Work instructions - In the data below, how many lines contain the word "trip"? Answer with the number alone.

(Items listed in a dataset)
*** Begin section ***

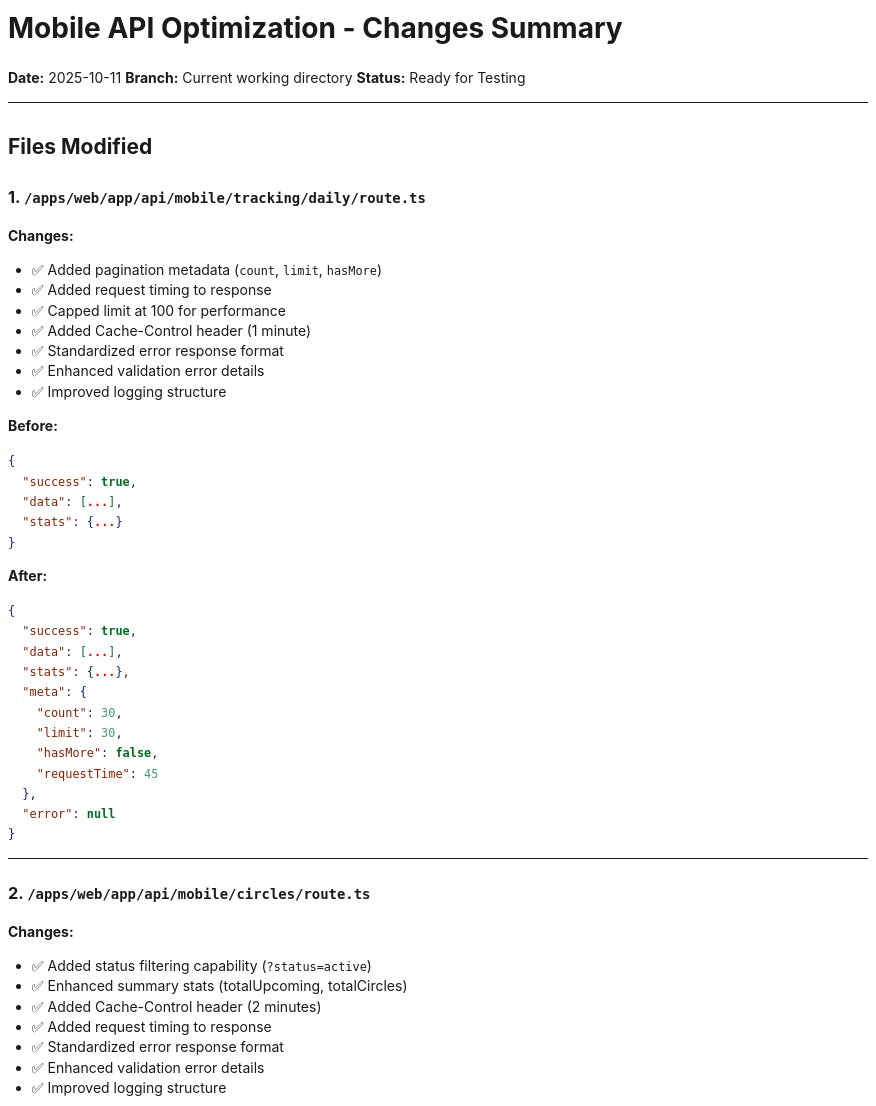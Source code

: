# Mobile API Optimization - Changes Summary

**Date:** 2025-10-11
**Branch:** Current working directory
**Status:** Ready for Testing

---

## Files Modified

### 1. `/apps/web/app/api/mobile/tracking/daily/route.ts`

**Changes:**
- ✅ Added pagination metadata (`count`, `limit`, `hasMore`)
- ✅ Added request timing to response
- ✅ Capped limit at 100 for performance
- ✅ Added Cache-Control header (1 minute)
- ✅ Standardized error response format
- ✅ Enhanced validation error details
- ✅ Improved logging structure

**Before:**
```json
{
  "success": true,
  "data": [...],
  "stats": {...}
}
```

**After:**
```json
{
  "success": true,
  "data": [...],
  "stats": {...},
  "meta": {
    "count": 30,
    "limit": 30,
    "hasMore": false,
    "requestTime": 45
  },
  "error": null
}
```

---

### 2. `/apps/web/app/api/mobile/circles/route.ts`

**Changes:**
- ✅ Added status filtering capability (`?status=active`)
- ✅ Enhanced summary stats (totalUpcoming, totalCircles)
- ✅ Added Cache-Control header (2 minutes)
- ✅ Added request timing to response
- ✅ Standardized error response format
- ✅ Enhanced validation error details
- ✅ Improved logging structure
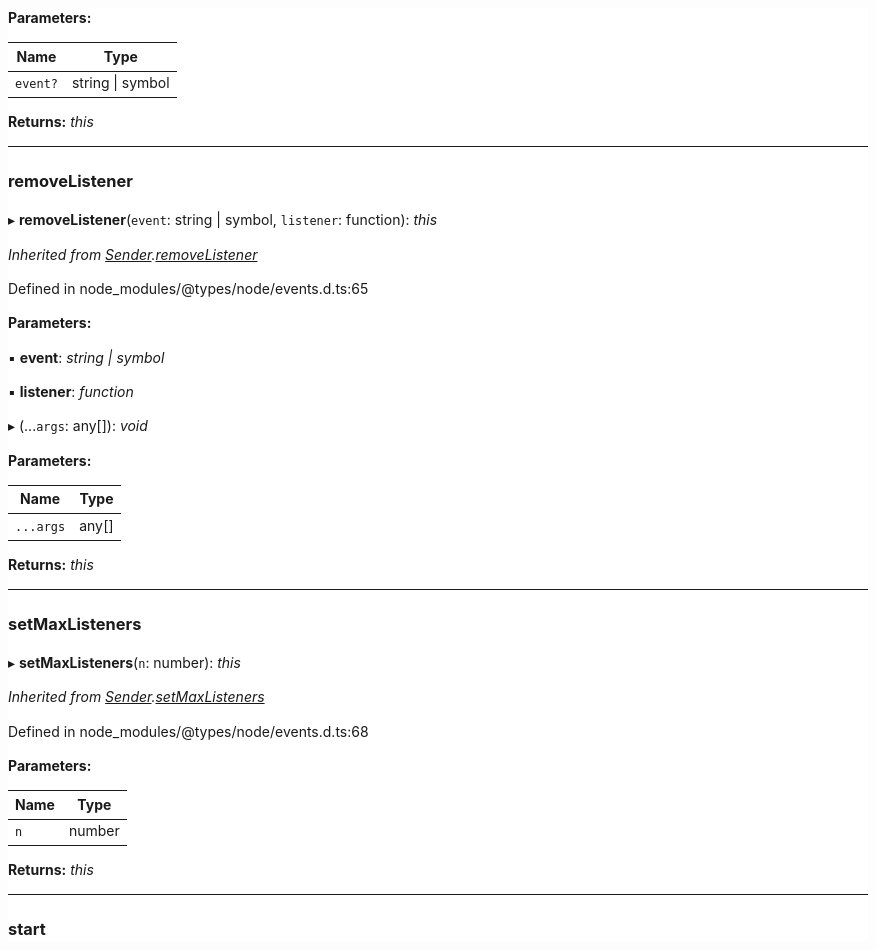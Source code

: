 **Parameters:**

| Name     | Type                 |
| -------- | -------------------- |
| `event?` | string &#124; symbol |

**Returns:** _this_

---

### removeListener

▸ **removeListener**(`event`: string | symbol, `listener`: function): _this_

_Inherited from [Sender](_net_protocol_sender_.sender.md).[removeListener](_net_protocol_sender_.sender.md#removelistener)_

Defined in node_modules/@types/node/events.d.ts:65

**Parameters:**

▪ **event**: _string | symbol_

▪ **listener**: _function_

▸ (...`args`: any[]): _void_

**Parameters:**

| Name      | Type  |
| --------- | ----- |
| `...args` | any[] |

**Returns:** _this_

---

### setMaxListeners

▸ **setMaxListeners**(`n`: number): _this_

_Inherited from [Sender](_net_protocol_sender_.sender.md).[setMaxListeners](_net_protocol_sender_.sender.md#setmaxlisteners)_

Defined in node_modules/@types/node/events.d.ts:68

**Parameters:**

| Name | Type   |
| ---- | ------ |
| `n`  | number |

**Returns:** _this_

---

### start
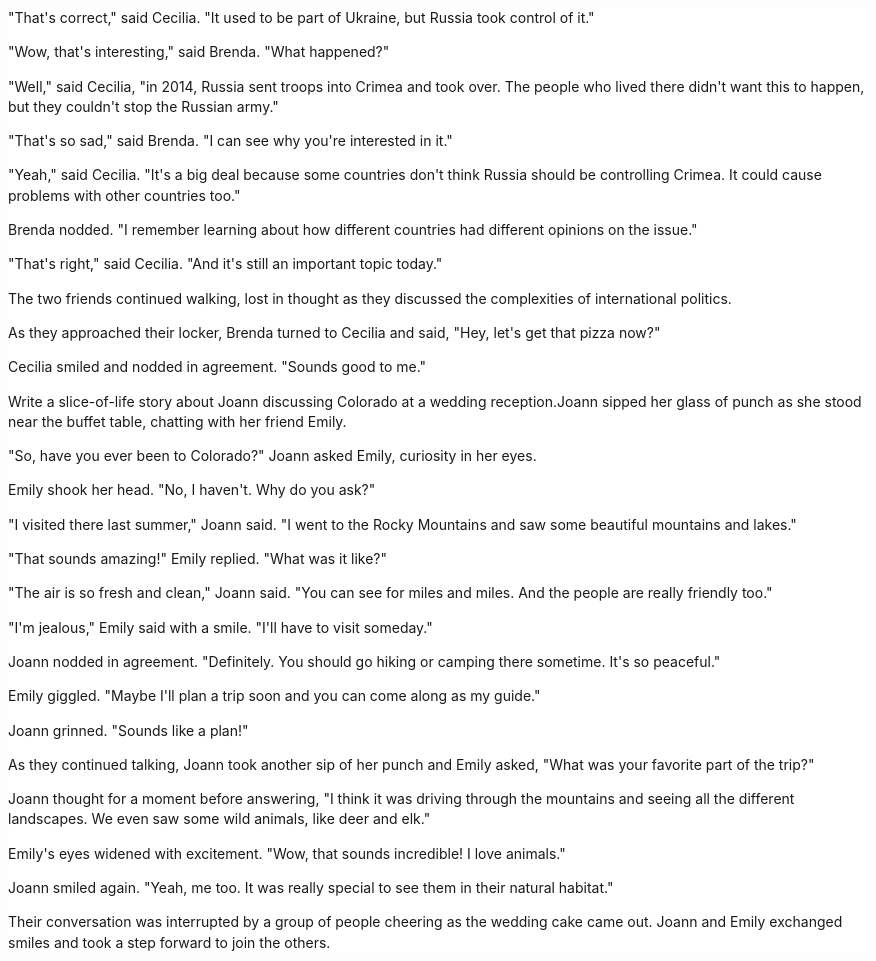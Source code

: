 "That's correct," said Cecilia. "It used to be part of Ukraine, but Russia took control of it."

"Wow, that's interesting," said Brenda. "What happened?"

"Well," said Cecilia, "in 2014, Russia sent troops into Crimea and took over. The people who lived there didn't want this to happen, but they couldn't stop the Russian army."

"That's so sad," said Brenda. "I can see why you're interested in it."

"Yeah," said Cecilia. "It's a big deal because some countries don't think Russia should be controlling Crimea. It could cause problems with other countries too."

Brenda nodded. "I remember learning about how different countries had different opinions on the issue."

"That's right," said Cecilia. "And it's still an important topic today."

The two friends continued walking, lost in thought as they discussed the complexities of international politics.

As they approached their locker, Brenda turned to Cecilia and said, "Hey, let's get that pizza now?"

Cecilia smiled and nodded in agreement. "Sounds good to me."
<end>

Write a slice-of-life story about Joann discussing Colorado at a wedding reception.<start>Joann sipped her glass of punch as she stood near the buffet table, chatting with her friend Emily.

"So, have you ever been to Colorado?" Joann asked Emily, curiosity in her eyes.

Emily shook her head. "No, I haven't. Why do you ask?"

"I visited there last summer," Joann said. "I went to the Rocky Mountains and saw some beautiful mountains and lakes."

"That sounds amazing!" Emily replied. "What was it like?"

"The air is so fresh and clean," Joann said. "You can see for miles and miles. And the people are really friendly too."

"I'm jealous," Emily said with a smile. "I'll have to visit someday."

Joann nodded in agreement. "Definitely. You should go hiking or camping there sometime. It's so peaceful."

Emily giggled. "Maybe I'll plan a trip soon and you can come along as my guide."

Joann grinned. "Sounds like a plan!"

As they continued talking, Joann took another sip of her punch and Emily asked, "What was your favorite part of the trip?"

Joann thought for a moment before answering, "I think it was driving through the mountains and seeing all the different landscapes. We even saw some wild animals, like deer and elk."

Emily's eyes widened with excitement. "Wow, that sounds incredible! I love animals."

Joann smiled again. "Yeah, me too. It was really special to see them in their natural habitat."

Their conversation was interrupted by a group of people cheering as the wedding cake came out. Joann and Emily exchanged smiles and took a step forward to join the others.
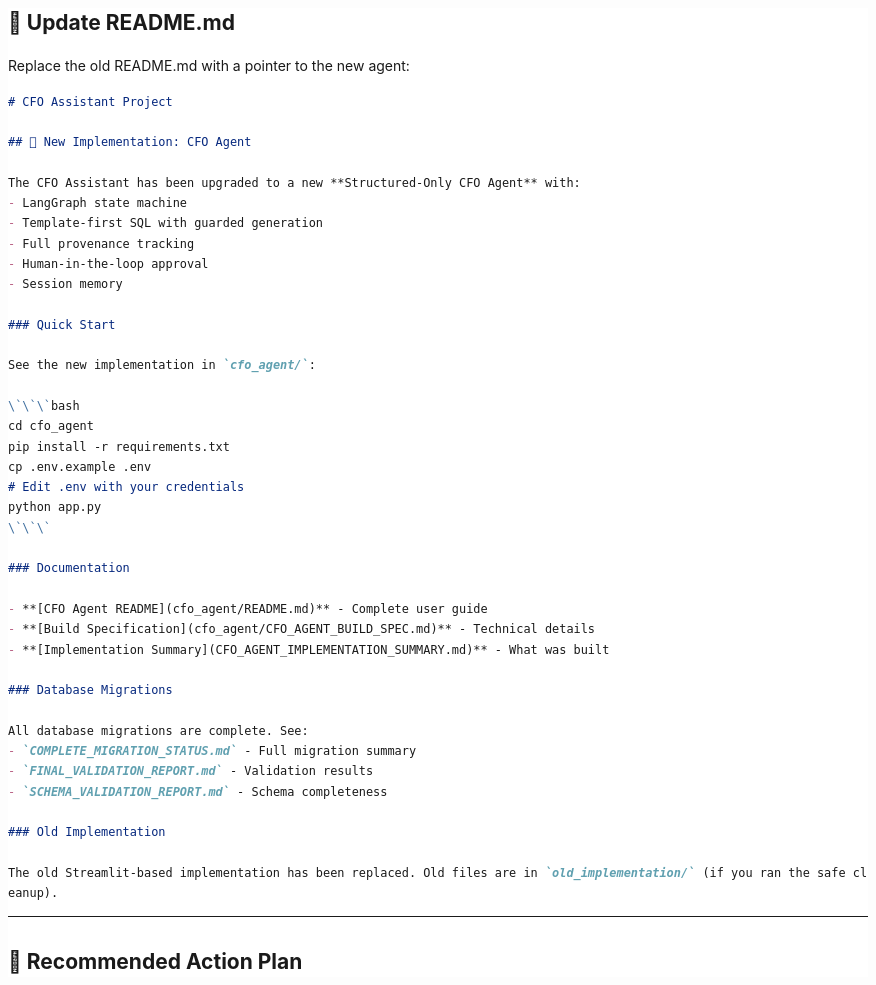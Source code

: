 
## 📝 Update README.md

Replace the old README.md with a pointer to the new agent:

```markdown
# CFO Assistant Project

## 🚀 New Implementation: CFO Agent

The CFO Assistant has been upgraded to a new **Structured-Only CFO Agent** with:
- LangGraph state machine
- Template-first SQL with guarded generation
- Full provenance tracking
- Human-in-the-loop approval
- Session memory

### Quick Start

See the new implementation in `cfo_agent/`:

\`\`\`bash
cd cfo_agent
pip install -r requirements.txt
cp .env.example .env
# Edit .env with your credentials
python app.py
\`\`\`

### Documentation

- **[CFO Agent README](cfo_agent/README.md)** - Complete user guide
- **[Build Specification](cfo_agent/CFO_AGENT_BUILD_SPEC.md)** - Technical details
- **[Implementation Summary](CFO_AGENT_IMPLEMENTATION_SUMMARY.md)** - What was built

### Database Migrations

All database migrations are complete. See:
- `COMPLETE_MIGRATION_STATUS.md` - Full migration summary
- `FINAL_VALIDATION_REPORT.md` - Validation results
- `SCHEMA_VALIDATION_REPORT.md` - Schema completeness

### Old Implementation

The old Streamlit-based implementation has been replaced. Old files are in `old_implementation/` (if you ran the safe cleanup).
```

---

## 🎯 Recommended Action Plan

*** End section ***

Task result - 2